Problem: From the records that follow, copy every line that contains the word "analog".

[Information — start]

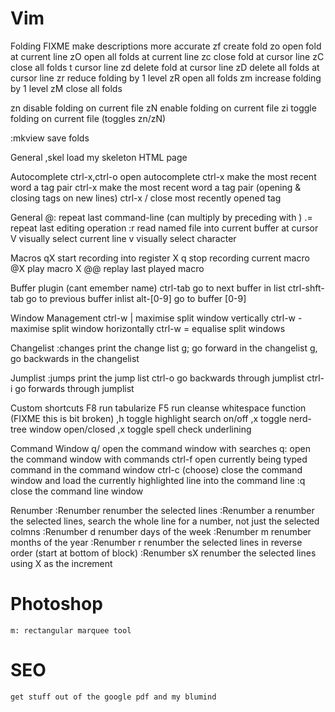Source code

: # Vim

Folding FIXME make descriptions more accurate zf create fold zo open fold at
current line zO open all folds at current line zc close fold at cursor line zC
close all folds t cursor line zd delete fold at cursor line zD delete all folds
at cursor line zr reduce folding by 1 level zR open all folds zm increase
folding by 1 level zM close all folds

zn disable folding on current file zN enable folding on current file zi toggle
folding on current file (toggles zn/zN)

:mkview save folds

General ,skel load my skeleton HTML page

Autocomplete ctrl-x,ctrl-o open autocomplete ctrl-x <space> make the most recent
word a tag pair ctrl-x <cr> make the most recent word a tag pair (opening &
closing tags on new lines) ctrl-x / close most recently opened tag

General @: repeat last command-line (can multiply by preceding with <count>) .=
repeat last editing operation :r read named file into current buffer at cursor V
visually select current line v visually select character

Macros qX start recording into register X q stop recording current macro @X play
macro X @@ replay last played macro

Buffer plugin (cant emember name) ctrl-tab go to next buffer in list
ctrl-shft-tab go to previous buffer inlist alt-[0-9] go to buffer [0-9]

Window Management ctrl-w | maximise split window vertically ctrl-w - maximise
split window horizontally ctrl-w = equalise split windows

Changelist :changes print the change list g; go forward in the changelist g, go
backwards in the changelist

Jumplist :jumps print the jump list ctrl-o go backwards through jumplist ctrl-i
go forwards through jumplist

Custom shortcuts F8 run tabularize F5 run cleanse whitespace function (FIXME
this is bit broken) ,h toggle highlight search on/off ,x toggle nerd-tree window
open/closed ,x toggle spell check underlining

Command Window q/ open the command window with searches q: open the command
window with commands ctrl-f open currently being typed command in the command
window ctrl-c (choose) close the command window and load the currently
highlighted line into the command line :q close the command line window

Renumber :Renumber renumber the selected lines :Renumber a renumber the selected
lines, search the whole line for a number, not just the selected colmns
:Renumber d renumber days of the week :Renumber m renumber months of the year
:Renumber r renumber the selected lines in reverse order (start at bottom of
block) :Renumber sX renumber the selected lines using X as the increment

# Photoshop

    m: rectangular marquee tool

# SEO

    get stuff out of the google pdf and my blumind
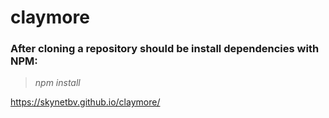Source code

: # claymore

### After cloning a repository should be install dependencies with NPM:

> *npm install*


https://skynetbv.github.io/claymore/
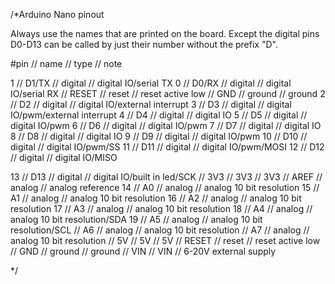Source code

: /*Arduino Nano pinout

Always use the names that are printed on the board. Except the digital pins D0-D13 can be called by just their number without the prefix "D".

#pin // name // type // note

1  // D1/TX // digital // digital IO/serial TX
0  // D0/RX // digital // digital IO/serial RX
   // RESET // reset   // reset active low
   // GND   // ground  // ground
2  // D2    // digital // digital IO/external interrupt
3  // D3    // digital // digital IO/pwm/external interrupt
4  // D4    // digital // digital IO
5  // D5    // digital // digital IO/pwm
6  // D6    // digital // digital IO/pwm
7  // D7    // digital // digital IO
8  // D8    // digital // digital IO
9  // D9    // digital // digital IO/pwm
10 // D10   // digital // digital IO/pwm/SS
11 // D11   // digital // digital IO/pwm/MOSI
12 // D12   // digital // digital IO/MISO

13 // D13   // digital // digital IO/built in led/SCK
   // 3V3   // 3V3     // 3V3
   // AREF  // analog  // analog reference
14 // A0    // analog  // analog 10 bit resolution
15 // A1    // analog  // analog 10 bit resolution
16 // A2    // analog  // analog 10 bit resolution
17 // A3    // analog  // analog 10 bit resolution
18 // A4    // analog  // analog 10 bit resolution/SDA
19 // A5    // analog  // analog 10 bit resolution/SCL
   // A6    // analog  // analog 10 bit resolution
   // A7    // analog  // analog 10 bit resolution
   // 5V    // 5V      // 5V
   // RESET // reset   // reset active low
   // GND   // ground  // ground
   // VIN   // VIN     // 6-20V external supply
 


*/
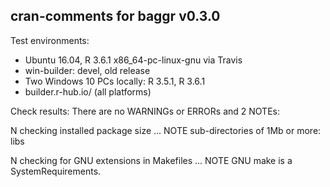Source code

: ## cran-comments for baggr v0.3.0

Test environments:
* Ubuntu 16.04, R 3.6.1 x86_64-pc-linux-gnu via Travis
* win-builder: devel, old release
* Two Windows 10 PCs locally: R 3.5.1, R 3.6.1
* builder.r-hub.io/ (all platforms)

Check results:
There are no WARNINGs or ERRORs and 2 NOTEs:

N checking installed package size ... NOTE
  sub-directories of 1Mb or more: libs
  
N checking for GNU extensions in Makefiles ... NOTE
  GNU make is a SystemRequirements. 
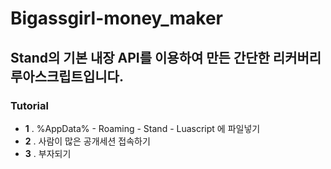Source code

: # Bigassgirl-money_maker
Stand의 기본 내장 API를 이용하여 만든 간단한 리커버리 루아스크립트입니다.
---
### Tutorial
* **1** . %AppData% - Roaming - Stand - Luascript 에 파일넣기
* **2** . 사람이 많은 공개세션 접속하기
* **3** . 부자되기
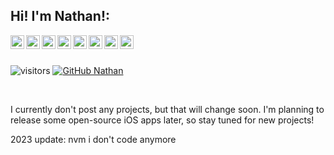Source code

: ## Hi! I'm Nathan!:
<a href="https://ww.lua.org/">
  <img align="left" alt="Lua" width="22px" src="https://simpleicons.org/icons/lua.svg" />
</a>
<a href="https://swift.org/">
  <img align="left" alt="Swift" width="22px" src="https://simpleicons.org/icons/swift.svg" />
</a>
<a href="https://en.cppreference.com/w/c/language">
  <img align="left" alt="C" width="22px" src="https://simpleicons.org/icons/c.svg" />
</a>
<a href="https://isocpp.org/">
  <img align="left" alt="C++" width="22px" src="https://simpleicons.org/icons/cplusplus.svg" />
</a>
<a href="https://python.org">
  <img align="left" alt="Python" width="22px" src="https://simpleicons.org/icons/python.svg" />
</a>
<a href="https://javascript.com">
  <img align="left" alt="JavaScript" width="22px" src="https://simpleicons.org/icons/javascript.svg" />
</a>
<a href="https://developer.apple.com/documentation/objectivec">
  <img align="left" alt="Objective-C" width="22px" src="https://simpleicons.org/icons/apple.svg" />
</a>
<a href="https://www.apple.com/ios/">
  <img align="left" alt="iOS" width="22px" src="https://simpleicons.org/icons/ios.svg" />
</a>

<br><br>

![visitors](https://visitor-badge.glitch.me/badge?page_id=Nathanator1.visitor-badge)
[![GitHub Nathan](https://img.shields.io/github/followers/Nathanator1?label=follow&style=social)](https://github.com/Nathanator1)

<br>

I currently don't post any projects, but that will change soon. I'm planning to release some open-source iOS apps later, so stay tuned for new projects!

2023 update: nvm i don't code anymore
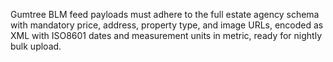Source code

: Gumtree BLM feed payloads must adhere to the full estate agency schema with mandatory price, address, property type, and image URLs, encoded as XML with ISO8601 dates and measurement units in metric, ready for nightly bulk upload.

[Information — finish]

Response:
   // AREF  // analog  // analog reference
14 // A0    // analog  // analog 10 bit resolution
15 // A1    // analog  // analog 10 bit resolution
16 // A2    // analog  // analog 10 bit resolution
17 // A3    // analog  // analog 10 bit resolution
18 // A4    // analog  // analog 10 bit resolution/SDA
19 // A5    // analog  // analog 10 bit resolution/SCL
   // A6    // analog  // analog 10 bit resolution
   // A7    // analog  // analog 10 bit resolution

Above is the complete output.